**ASSIGNED TASK:**
When you return the data, keep every line exactly as it is and leave out the pictures.

**LISTED ENTRIES:**
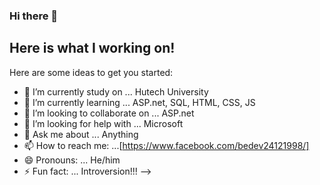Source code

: ### Hi there 👋

## Here is what I working on! 


Here are some ideas to get you started:

- 🔭 I’m currently study on ... Hutech University 
- 🌱 I’m currently learning ... ASP.net, SQL, HTML, CSS, JS
- 👯 I’m looking to collaborate on ... ASP.net
- 🤔 I’m looking for help with ... Microsoft
- 💬 Ask me about ... Anything
- 📫 How to reach me: ...[https://www.facebook.com/bedev24121998/]
- 😄 Pronouns: ... He/him
- ⚡ Fun fact: ... Introversion!!!
-->
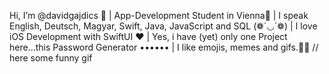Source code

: Hi, I’m @davidgajdics 🙋
| App-Development Student in Vienna📍
| I speak English, Deutsch, Magyar, Swift, Java, JavaScript and SQL (❁´◡`❁)
| I love iOS Development with SwiftUI ❤️
| Yes, i have (yet) only one Project here...this Password Generator •••••• 
| I like emojis, memes and gifs.🤷‍♂️ // here some funny gif
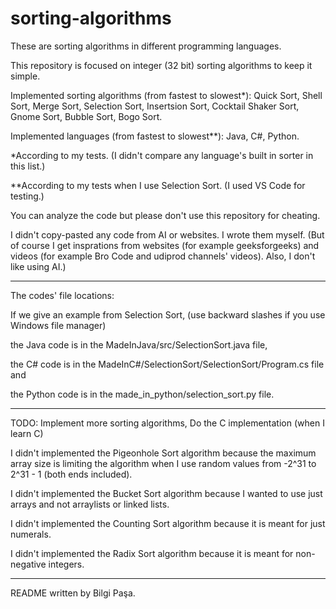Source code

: # sorting-algorithms

These are sorting algorithms in different programming languages.

This repository is focused on integer (32 bit) sorting algorithms to keep it simple.

Implemented sorting algorithms (from fastest to slowest*): Quick Sort, Shell Sort, Merge Sort, Selection Sort, Insertsion Sort, Cocktail Shaker Sort, Gnome Sort, Bubble Sort, Bogo Sort.

Implemented languages (from fastest to slowest**): Java, C#, Python.

*According to my tests. (I didn't compare any language's built in sorter in this list.)

**According to my tests when I use Selection Sort. (I used VS Code for testing.)

You can analyze the code but please don't use this repository for cheating.

I didn't copy-pasted any code from AI or websites. I wrote them myself. (But of course I get insprations from websites (for example geeksforgeeks) and videos (for example Bro Code and udiprod channels' videos). Also, I don't like using AI.)

-------------------------------------------------------------------------------------------------

The codes' file locations:

If we give an example from Selection Sort, (use backward slashes if you use Windows file manager)

the Java code is in the MadeInJava/src/SelectionSort.java file,

the C# code is in the MadeInC#/SelectionSort/SelectionSort/Program.cs file and

the Python code is in the made_in_python/selection_sort.py file.

-------------------------------------------------------------------------------------------------

TODO: Implement more sorting algorithms, Do the C implementation (when I learn C)

I didn't implemented the Pigeonhole Sort algorithm because the maximum array size is limiting the algorithm when I use random values from -2^31 to 2^31 - 1 (both ends included).

I didn't implemented the Bucket Sort algorithm because I wanted to use just arrays and not arraylists or linked lists.

I didn't implemented the Counting Sort algorithm because it is meant for just numerals.

I didn't implemented the Radix Sort algorithm because it is meant for non-negative integers.

-------------------------------------------------------------------------------------------------

README written by Bilgi Paşa.
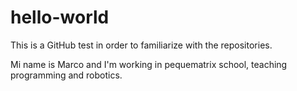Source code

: # hello-world
This is a GitHub test in order to familiarize with the repositories.

Mi name is Marco and I'm working in pequematrix school, teaching programming and robotics.
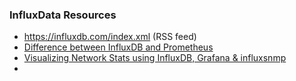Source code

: ### InfluxData Resources

- https://influxdb.com/index.xml (RSS feed)
- [Difference between InfluxDB and Prometheus](http://stackoverflow.com/questions/33350314/usecases-influxdb-vs-prometheus)
- [Visualizing Network Stats using InfluxDB, Grafana & influxsnmp](http://lkhill.com/using-influxdb-grafana-to-display-network-statistics/)
- 
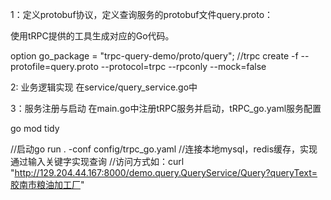1：定义protobuf协议，定义查询服务的protobuf文件query.proto：

使用tRPC提供的工具生成对应的Go代码。

option go_package = "trpc-query-demo/proto/query";
//trpc create -f --protofile=query.proto --protocol=trpc --rpconly --mock=false

2: 业务逻辑实现
在service/query_service.go中

3：服务注册与启动
在main.go中注册tRPC服务并启动，tRPC_go.yaml服务配置

go mod tidy

//启动go run . -conf config/trpc_go.yaml
//连接本地mysql，redis缓存，实现通过输入关键字实现查询
//访问方式如：curl "http://129.204.44.167:8000/demo.query.QueryService/Query?queryText=胶南市粮油加工厂"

**EXPECTED ANSWER:**
Source code

: ### Hi there 👋

## Here is what I working on! 


Here are some ideas to get you started:

- 🔭 I’m currently study on ... Hutech University 
- 🌱 I’m currently learning ... ASP.net, SQL, HTML, CSS, JS
- 👯 I’m looking to collaborate on ... ASP.net
- 🤔 I’m looking for help with ... Microsoft
- 💬 Ask me about ... Anything
- 📫 How to reach me: ...[https://www.facebook.com/bedev24121998/]
- 😄 Pronouns: ... He/him
- ⚡ Fun fact: ... Introversion!!!
-->
Source code

: Hi, I’m @davidgajdics 🙋
| App-Development Student in Vienna📍
| I speak English, Deutsch, Magyar, Swift, Java, JavaScript and SQL (❁´◡`❁)
| I love iOS Development with SwiftUI ❤️
| Yes, i have (yet) only one Project here...this Password Generator •••••• 
| I like emojis, memes and gifs.🤷‍♂️ // here some funny gif
Source code

: # sorting-algorithms

These are sorting algorithms in different programming languages.

This repository is focused on integer (32 bit) sorting algorithms to keep it simple.

Implemented sorting algorithms (from fastest to slowest*): Quick Sort, Shell Sort, Merge Sort, Selection Sort, Insertsion Sort, Cocktail Shaker Sort, Gnome Sort, Bubble Sort, Bogo Sort.

Implemented languages (from fastest to slowest**): Java, C#, Python.

*According to my tests. (I didn't compare any language's built in sorter in this list.)

**According to my tests when I use Selection Sort. (I used VS Code for testing.)

You can analyze the code but please don't use this repository for cheating.

I didn't copy-pasted any code from AI or websites. I wrote them myself. (But of course I get insprations from websites (for example geeksforgeeks) and videos (for example Bro Code and udiprod channels' videos). Also, I don't like using AI.)

-------------------------------------------------------------------------------------------------

The codes' file locations:

If we give an example from Selection Sort, (use backward slashes if you use Windows file manager)

the Java code is in the MadeInJava/src/SelectionSort.java file,

the C# code is in the MadeInC#/SelectionSort/SelectionSort/Program.cs file and

the Python code is in the made_in_python/selection_sort.py file.

-------------------------------------------------------------------------------------------------

TODO: Implement more sorting algorithms, Do the C implementation (when I learn C)

I didn't implemented the Pigeonhole Sort algorithm because the maximum array size is limiting the algorithm when I use random values from -2^31 to 2^31 - 1 (both ends included).

I didn't implemented the Bucket Sort algorithm because I wanted to use just arrays and not arraylists or linked lists.

I didn't implemented the Counting Sort algorithm because it is meant for just numerals.

I didn't implemented the Radix Sort algorithm because it is meant for non-negative integers.

-------------------------------------------------------------------------------------------------

README written by Bilgi Paşa.
Source code

: # hello-world
This is a GitHub test in order to familiarize with the repositories.

Mi name is Marco and I'm working in pequematrix school, teaching programming and robotics.
Source code

: ### InfluxData Resources

- https://influxdb.com/index.xml (RSS feed)
- [Difference between InfluxDB and Prometheus](http://stackoverflow.com/questions/33350314/usecases-influxdb-vs-prometheus)
- [Visualizing Network Stats using InfluxDB, Grafana & influxsnmp](http://lkhill.com/using-influxdb-grafana-to-display-network-statistics/)
- 
1：定义protobuf协议，定义查询服务的protobuf文件query.proto：

使用tRPC提供的工具生成对应的Go代码。

option go_package = "trpc-query-demo/proto/query";
//trpc create -f --protofile=query.proto --protocol=trpc --rpconly --mock=false

2: 业务逻辑实现
在service/query_service.go中

3：服务注册与启动
在main.go中注册tRPC服务并启动，tRPC_go.yaml服务配置

go mod tidy

//启动go run . -conf config/trpc_go.yaml
//连接本地mysql，redis缓存，实现通过输入关键字实现查询
//访问方式如：curl "http://129.204.44.167:8000/demo.query.QueryService/Query?queryText=胶南市粮油加工厂"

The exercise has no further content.